Was tun, wenn sich Schüler rassistisch oder demokratiefeindlich äußern? Politische Bildung für Lehrer hilft – aber in der Praxis sieht es oft düster aus.

Von Carolin Wilms

Das Fazit klingt ein bisschen steif. Aber es trifft einen wunden Punkt: Das Ausmaß schulischer Demokratiebildung steigt, wenn die Lehrkräfte über die relevanten Kompetenzen verfügen, dies etwa im Leitbild der Schule verankert ist und in der Aus- und Fortbildung einen hohen Stellenwert hatte. Zu diesem Ergebnis kommt die Studie „Demokratiebildung in Schulen“, die im Auftrag der Bertelsmann-Stiftung erstellt wurde und Ende vergangenen Jahres erschienen ist. Allerdings gab nur ein Sechstel der befragten 1200 Lehrer an, sich im Studium intensiv damit auseinandergesetzt zu haben.
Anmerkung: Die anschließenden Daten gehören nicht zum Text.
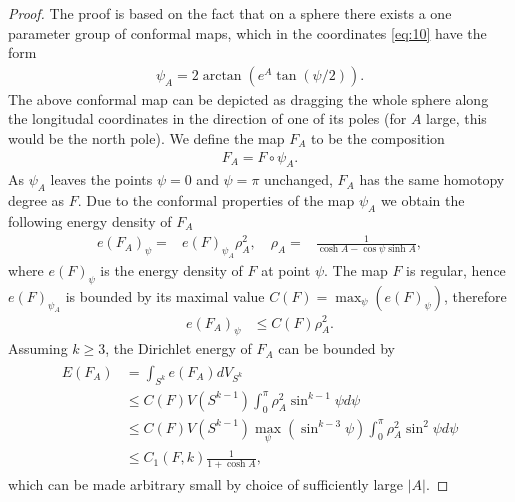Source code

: \begin{proof}
  The proof is based on the fact that on a sphere there exists a one
  parameter group of conformal maps, which in the coordinates
  \eqref{eq:10} have the form
  \begin{align}
    \label{eq:13}
    \psi_A=2\arctan(e^A\tan(\psi/2)).
  \end{align}
  The above conformal map can be depicted as dragging the whole sphere
  along the longitudal coordinates in the direction of one of its
  poles (for $A$ large, this would be the north pole). We define the
  map $F_A$ to be the composition
  \begin{align}
    \label{eq:14}
    F_A=F\circ\psi_A.
  \end{align}
  As $\psi_A$ leaves the points $\psi=0$ and $\psi=\pi$ unchanged,
  $F_A$ has the same homotopy degree as $F$. Due to the conformal
  properties of the map $\psi_A$ we obtain the following energy
  density of $F_A$
  \begin{align}
    \label{eq:15}
    e(F_A)_\psi=&e(F)_{\psi_A}\rho_A^2,\quad
    \rho_A=&\frac{1}{\cosh A-\cos\psi\sinh A},
  \end{align}
  where $e(F)_\psi$ is the energy density of $F$ at point $\psi$.  The
  map $F$ is regular, hence $e(F)_{\psi_A}$ is bounded by its maximal
  value $C(F)=\max_\psi\left(e(F)_\psi\right)$, therefore
  \begin{align}
    \label{eq:16}
    e(F_A)_\psi&\le C(F)\rho_A^2.
  \end{align}
  Assuming $k\ge3$, the Dirichlet energy of $F_A$ can be bounded by
  \begin{align}
    \label{eq:17}
    \begin{split}
      E(F_A)&=\int_{S^k}e(F_A)dV_{S^k}\\
      &\le C(F)V(S^{k-1})\int_{0}^{\pi}\rho_A^2\sin^{k-1}\psi d\psi\\
      &\le C(F)V(S^{k-1})\max_\psi(\sin^{k-3}\psi)\int_{0}^{\pi}\rho_A^2\sin^2\psi d\psi\\
      &\le C_1(F,k)\frac{1}{1+\cosh A},
    \end{split}
  \end{align}
  which can be made arbitrary small by choice of sufficiently large
  $\lvert A\rvert$.%

\end{proof}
In der Referendariatszeit waren es noch weniger. Ist politische Bildung also ein hehres Ziel, das im Alltag bedenklich schrumpft?

„Die Berufsschule ist der letzte Zeitpunkt, an dem wir Jugendliche schulpädagogisch erreichen können“, sagt Rico Behrens, Leiter des Projektes „Starke Lehrer – starke Schüler“, das von der sächsischen Landesregierung und der Robert-Bosch-Stiftung unterstützt wird. Diese Fortbildung, die seit dem Jahr 2015 viele sächsische Berufsschullehrer wahrgenommen haben, füllt eine Lücke in der Lehrerausbildung in Sachsen: Denn Lehramtsstudenten haben politische Bildung in ihrer Ausbildung bislang nicht auf dem Stundenplan. „Stehen sie dann vor der Klasse und Schüler äußern alltagsrassistische Überzeugungen, dann wissen sie häufig nicht, wie sie reagieren sollen“, sagt Behrens. Er ist Professor für Didaktik der Politischen Bildung an der Technischen Universität Dresden und fordert ein verpflichtendes Modul „Politische Bildung“ für alle Lehramtsstudenten.